BYOL for Audio: Self-Supervised Learning for General-Purpose Audio Representation

This is a demo implementation of BYOL for Audio (BYOL-A), a self-supervised learning method for general-purpose audio representation, includes:

Training code that can train models with arbitrary audio files.
Evaluation code that can evaluate trained models with downstream tasks.
Pretrained weights.

If you find BYOL-A useful in your research, please use the following BibTeX entry for citation.

@inproceedings{niizumi2021byol-a,
      title={BYOL for Audio: Self-Supervised Learning for General-Purpose Audio Representation}, 
      author={Daisuke Niizumi and Daiki Takeuchi and Yasunori Ohishi and Noboru Harada and Kunio Kashino},
      booktitle = {2021 International Joint Conference on Neural Networks, {IJCNN} 2021},
      year={2021},
      eprint={2103.06695},
      archivePrefix={arXiv},
      primaryClass={eess.AS}
}

Getting Started

Download external source files, and apply a patch. Our implementation uses the following.
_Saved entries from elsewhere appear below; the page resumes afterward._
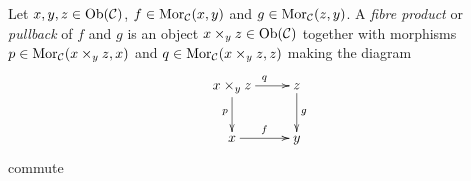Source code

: \begin{frame}
\iftoggle{thmsty}{
\begin{definition}
\label{definition-fibre-products}
}{}
Let $x, y, z\in \mathop{\rm Ob}\nolimits(\mathcal{C})$,
$f\in \mathop{\rm Mor}\nolimits_\mathcal{C}(x, y)$
and $g\in \mathop{\rm Mor}\nolimits_{\mathcal C}(z, y)$.
A {\it fibre product} or {\it pullback} of $f$ and $g$ is
an object $x \times_y z\in \mathop{\rm Ob}\nolimits(\mathcal{C})$
together with morphisms
$p\in \mathop{\rm Mor}\nolimits_{\mathcal C}(x \times_y z, x)$ and
$q\in\mathop{\rm Mor}\nolimits_{\mathcal C}(x \times_y z, z)$ making the diagram
$$
\xymatrix{
x \times_y z \ar[r]^{q} \ar[d]_p
&
z \ar[d]^{g}
\\
x \ar[r]^{f}
&
y
}
$$
commute
\end{frame}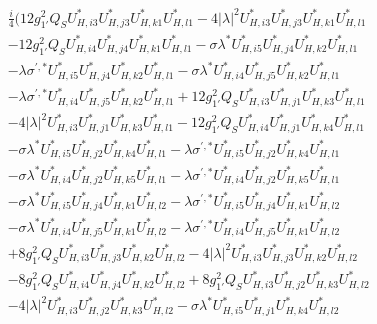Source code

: \begin{align} 
 &\frac{i}{4} \Big(12 g_{1'}^{2} Q_{S} U^*_{{H},{i 3}} U^*_{{H},{j 3}} U^*_{{H},{k 1}} U^*_{{H},{l 1}} -4 |\lambda|^2 U^*_{{H},{i 3}} U^*_{{H},{j 3}} U^*_{{H},{k 1}} U^*_{{H},{l 1}} \nonumber \\ 
 &-12 g_{1'}^{2} Q_{S} U^*_{{H},{i 4}} U^*_{{H},{j 4}} U^*_{{H},{k 1}} U^*_{{H},{l 1}} - \sigma \lambda^* U^*_{{H},{i 5}} U^*_{{H},{j 4}} U^*_{{H},{k 2}} U^*_{{H},{l 1}} \nonumber \\ 
 &- \lambda \sigma^{\prime,*} U^*_{{H},{i 5}} U^*_{{H},{j 4}} U^*_{{H},{k 2}} U^*_{{H},{l 1}} - \sigma \lambda^* U^*_{{H},{i 4}} U^*_{{H},{j 5}} U^*_{{H},{k 2}} U^*_{{H},{l 1}} \nonumber \\ 
 &- \lambda \sigma^{\prime,*} U^*_{{H},{i 4}} U^*_{{H},{j 5}} U^*_{{H},{k 2}} U^*_{{H},{l 1}} +12 g_{1'}^{2} Q_{S} U^*_{{H},{i 3}} U^*_{{H},{j 1}} U^*_{{H},{k 3}} U^*_{{H},{l 1}} \nonumber \\ 
 &-4 |\lambda|^2 U^*_{{H},{i 3}} U^*_{{H},{j 1}} U^*_{{H},{k 3}} U^*_{{H},{l 1}} -12 g_{1'}^{2} Q_{S} U^*_{{H},{i 4}} U^*_{{H},{j 1}} U^*_{{H},{k 4}} U^*_{{H},{l 1}} \nonumber \\ 
 &- \sigma \lambda^* U^*_{{H},{i 5}} U^*_{{H},{j 2}} U^*_{{H},{k 4}} U^*_{{H},{l 1}} - \lambda \sigma^{\prime,*} U^*_{{H},{i 5}} U^*_{{H},{j 2}} U^*_{{H},{k 4}} U^*_{{H},{l 1}} \nonumber \\ 
 &- \sigma \lambda^* U^*_{{H},{i 4}} U^*_{{H},{j 2}} U^*_{{H},{k 5}} U^*_{{H},{l 1}} - \lambda \sigma^{\prime,*} U^*_{{H},{i 4}} U^*_{{H},{j 2}} U^*_{{H},{k 5}} U^*_{{H},{l 1}} \nonumber \\ 
 &- \sigma \lambda^* U^*_{{H},{i 5}} U^*_{{H},{j 4}} U^*_{{H},{k 1}} U^*_{{H},{l 2}} - \lambda \sigma^{\prime,*} U^*_{{H},{i 5}} U^*_{{H},{j 4}} U^*_{{H},{k 1}} U^*_{{H},{l 2}} \nonumber \\ 
 &- \sigma \lambda^* U^*_{{H},{i 4}} U^*_{{H},{j 5}} U^*_{{H},{k 1}} U^*_{{H},{l 2}} - \lambda \sigma^{\prime,*} U^*_{{H},{i 4}} U^*_{{H},{j 5}} U^*_{{H},{k 1}} U^*_{{H},{l 2}} \nonumber \\ 
 &+8 g_{1'}^{2} Q_{S} U^*_{{H},{i 3}} U^*_{{H},{j 3}} U^*_{{H},{k 2}} U^*_{{H},{l 2}} -4 |\lambda|^2 U^*_{{H},{i 3}} U^*_{{H},{j 3}} U^*_{{H},{k 2}} U^*_{{H},{l 2}} \nonumber \\ 
 &-8 g_{1'}^{2} Q_{S} U^*_{{H},{i 4}} U^*_{{H},{j 4}} U^*_{{H},{k 2}} U^*_{{H},{l 2}} +8 g_{1'}^{2} Q_{S} U^*_{{H},{i 3}} U^*_{{H},{j 2}} U^*_{{H},{k 3}} U^*_{{H},{l 2}} \nonumber \\ 
 &-4 |\lambda|^2 U^*_{{H},{i 3}} U^*_{{H},{j 2}} U^*_{{H},{k 3}} U^*_{{H},{l 2}} - \sigma \lambda^* U^*_{{H},{i 5}} U^*_{{H},{j 1}} U^*_{{H},{k 4}} U^*_{{H},{l 2}} \nonumber \\ 

\end{align}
BYOL implementation: https://github.com/lucidrains/byol-pytorch/blob/master/byol_pytorch/byol_pytorch.py
MLPClassifier for PyTorch: https://github.com/daisukelab/general-learning/blob/master/MLP/torch_mlp_clf.py

curl -O https://raw.githubusercontent.com/lucidrains/byol-pytorch/2aa84ee18fafecaf35637da4657f92619e83876d/byol_pytorch/byol_pytorch.py
patch < byol_a/byol_pytorch.diff
mv byol_pytorch.py byol_a
curl -O https://raw.githubusercontent.com/daisukelab/general-learning/7b31d31637d73e1a74aec3930793bd5175b64126/MLP/torch_mlp_clf.py
mv torch_mlp_clf.py utils

Install PyTorch 1.7.1, torchaudio, and other dependencies listed on requirements.txt.

Evaluating BYOL-A Representations

Downstream Task Evaluation

The following steps will perform a downstream task evaluation by linear-probe fashion. This is an example with SPCV2; Speech commands dataset v2.

Preprocess metadata (.csv file) and audio files, processed files will be stored under a folder work.

# usage: python -m utils.preprocess_ds <downstream task> <path to its dataset>
python -m utils.preprocess_ds spcv2 /path/to/speech_commands_v0.02

Run evaluation. This will convert all .wav audio to representation embeddings first, train a lineaer layer network, then calculate accuracy as a result.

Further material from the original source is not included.